== Your objective ==
The word to look for is "voice". Report every line of the entries below that has it.

----------

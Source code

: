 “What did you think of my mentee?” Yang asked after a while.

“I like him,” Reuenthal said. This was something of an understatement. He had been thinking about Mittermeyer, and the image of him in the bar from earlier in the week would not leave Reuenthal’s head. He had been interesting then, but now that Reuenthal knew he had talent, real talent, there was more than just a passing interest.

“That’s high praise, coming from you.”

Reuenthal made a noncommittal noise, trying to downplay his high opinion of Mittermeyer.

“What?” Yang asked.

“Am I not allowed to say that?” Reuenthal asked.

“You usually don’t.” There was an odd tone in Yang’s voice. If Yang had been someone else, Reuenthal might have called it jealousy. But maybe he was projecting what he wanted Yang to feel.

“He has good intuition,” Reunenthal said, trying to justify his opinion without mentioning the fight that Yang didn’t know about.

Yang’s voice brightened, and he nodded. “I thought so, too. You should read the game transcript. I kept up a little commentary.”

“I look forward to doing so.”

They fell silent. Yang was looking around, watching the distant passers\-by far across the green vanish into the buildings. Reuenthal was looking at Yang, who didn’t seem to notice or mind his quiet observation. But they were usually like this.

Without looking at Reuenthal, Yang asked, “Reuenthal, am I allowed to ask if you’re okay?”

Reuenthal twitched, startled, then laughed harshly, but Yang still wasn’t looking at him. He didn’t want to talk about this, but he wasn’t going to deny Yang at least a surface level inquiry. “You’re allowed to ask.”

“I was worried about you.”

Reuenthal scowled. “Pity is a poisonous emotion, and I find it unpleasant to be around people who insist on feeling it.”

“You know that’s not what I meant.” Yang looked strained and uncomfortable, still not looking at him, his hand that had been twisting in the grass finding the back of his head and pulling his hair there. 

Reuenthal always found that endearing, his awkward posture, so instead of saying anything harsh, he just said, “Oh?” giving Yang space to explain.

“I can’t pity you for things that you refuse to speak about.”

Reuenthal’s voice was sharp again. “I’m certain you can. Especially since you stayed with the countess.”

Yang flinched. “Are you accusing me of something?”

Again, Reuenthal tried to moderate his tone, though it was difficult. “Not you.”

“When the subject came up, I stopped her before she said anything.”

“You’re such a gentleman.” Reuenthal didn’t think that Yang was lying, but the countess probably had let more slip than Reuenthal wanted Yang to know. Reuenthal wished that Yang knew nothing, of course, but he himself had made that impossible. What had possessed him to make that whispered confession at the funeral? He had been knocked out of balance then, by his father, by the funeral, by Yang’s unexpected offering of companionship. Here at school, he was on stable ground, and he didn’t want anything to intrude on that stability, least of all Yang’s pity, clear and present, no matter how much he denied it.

----------

== Response to this exercise ==
“You usually don’t.” There was an odd tone in Yang’s voice. If Yang had been someone else, Reuenthal might have called it jealousy. But maybe he was projecting what he wanted Yang to feel.
Yang’s voice brightened, and he nodded. “I thought so, too. You should read the game transcript. I kept up a little commentary.”
Reuenthal’s voice was sharp again. “I’m certain you can. Especially since you stayed with the countess.”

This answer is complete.